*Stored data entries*
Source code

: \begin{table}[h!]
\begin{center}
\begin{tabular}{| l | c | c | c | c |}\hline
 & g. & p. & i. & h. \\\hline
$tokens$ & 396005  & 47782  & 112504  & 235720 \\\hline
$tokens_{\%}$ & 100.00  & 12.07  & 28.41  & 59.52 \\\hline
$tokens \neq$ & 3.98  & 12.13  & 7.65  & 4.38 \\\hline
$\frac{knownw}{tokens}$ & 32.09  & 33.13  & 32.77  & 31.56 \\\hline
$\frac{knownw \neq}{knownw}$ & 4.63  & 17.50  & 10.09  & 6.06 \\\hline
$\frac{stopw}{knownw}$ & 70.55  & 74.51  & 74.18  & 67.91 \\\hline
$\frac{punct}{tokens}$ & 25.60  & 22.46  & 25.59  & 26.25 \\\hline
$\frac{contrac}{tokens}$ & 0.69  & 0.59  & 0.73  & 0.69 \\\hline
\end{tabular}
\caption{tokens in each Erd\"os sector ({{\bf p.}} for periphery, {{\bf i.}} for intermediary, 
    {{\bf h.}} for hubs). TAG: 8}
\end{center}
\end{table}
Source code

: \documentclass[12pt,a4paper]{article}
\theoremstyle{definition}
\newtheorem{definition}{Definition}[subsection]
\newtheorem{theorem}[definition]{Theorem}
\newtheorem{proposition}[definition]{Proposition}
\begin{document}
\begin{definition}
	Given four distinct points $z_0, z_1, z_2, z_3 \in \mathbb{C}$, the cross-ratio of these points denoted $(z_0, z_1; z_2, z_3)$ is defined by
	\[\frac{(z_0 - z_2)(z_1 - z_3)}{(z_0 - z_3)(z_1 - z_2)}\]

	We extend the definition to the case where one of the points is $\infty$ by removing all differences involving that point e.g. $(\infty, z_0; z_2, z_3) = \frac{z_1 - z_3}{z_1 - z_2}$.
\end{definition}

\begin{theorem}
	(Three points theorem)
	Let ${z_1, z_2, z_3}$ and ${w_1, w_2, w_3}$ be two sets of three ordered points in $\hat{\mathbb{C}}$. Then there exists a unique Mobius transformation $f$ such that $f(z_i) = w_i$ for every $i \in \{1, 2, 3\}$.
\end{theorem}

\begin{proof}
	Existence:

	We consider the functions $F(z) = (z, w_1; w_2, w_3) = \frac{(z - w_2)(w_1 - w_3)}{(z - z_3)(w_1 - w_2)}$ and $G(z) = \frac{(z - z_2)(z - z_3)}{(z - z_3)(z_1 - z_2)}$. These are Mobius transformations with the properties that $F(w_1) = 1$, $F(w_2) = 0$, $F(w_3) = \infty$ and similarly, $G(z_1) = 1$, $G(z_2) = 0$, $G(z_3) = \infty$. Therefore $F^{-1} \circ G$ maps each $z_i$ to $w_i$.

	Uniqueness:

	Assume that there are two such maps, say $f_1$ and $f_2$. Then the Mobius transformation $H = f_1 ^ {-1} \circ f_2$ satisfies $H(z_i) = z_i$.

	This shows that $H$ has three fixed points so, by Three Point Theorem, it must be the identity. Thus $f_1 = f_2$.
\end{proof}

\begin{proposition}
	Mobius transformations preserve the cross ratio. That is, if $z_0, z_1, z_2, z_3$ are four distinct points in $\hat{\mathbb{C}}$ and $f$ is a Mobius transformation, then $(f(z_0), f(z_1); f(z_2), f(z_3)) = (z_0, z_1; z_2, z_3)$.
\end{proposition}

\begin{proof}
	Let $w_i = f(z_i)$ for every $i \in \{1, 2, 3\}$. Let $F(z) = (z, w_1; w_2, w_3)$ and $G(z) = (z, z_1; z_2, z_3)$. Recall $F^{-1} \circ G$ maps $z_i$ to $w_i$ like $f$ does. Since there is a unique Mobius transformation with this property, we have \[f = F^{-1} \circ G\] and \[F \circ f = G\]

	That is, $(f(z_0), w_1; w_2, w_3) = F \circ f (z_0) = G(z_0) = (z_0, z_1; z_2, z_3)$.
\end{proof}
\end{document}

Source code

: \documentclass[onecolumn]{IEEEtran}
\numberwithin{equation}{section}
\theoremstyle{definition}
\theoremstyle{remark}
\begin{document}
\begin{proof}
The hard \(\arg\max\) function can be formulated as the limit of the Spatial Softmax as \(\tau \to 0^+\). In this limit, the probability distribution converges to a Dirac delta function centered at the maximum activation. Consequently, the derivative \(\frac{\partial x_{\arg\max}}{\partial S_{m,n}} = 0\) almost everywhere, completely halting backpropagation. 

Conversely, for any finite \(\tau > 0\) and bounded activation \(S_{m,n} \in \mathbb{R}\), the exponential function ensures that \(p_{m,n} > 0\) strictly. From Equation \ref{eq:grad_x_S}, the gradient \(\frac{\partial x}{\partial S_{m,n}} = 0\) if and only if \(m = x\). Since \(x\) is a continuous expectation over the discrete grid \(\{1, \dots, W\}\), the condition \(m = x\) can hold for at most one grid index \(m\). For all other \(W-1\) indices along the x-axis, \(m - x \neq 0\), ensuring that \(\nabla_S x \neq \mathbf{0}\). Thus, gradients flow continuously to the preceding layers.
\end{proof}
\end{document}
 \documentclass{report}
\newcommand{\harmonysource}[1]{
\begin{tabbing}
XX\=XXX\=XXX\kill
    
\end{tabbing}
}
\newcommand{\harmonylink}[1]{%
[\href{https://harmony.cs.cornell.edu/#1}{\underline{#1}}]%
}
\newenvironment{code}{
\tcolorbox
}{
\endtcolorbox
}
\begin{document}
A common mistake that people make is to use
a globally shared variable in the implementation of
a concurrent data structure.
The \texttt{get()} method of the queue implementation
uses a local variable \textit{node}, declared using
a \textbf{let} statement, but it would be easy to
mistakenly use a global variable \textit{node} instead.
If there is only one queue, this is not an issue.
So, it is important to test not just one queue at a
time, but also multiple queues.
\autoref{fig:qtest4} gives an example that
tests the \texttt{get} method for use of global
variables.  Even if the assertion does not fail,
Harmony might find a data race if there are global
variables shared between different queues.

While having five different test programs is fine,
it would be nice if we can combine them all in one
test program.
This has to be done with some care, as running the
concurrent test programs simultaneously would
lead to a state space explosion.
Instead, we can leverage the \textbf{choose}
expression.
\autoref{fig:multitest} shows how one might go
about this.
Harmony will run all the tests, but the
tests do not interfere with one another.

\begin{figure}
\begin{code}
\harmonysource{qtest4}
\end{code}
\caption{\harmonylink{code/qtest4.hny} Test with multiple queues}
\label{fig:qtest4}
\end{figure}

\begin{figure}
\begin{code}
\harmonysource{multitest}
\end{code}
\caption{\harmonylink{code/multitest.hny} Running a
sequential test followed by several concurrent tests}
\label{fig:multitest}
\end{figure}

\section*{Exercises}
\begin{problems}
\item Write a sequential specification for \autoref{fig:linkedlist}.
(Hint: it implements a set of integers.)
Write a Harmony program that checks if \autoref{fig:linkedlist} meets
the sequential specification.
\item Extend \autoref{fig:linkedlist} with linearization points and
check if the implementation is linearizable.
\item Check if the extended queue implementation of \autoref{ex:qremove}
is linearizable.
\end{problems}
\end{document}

*REQUIRED WORK*
Look through the records for the string "different". Copy every line that has it.

*EXPECTED OUTPUT*
variables shared between different queues.
While having five different test programs is fine,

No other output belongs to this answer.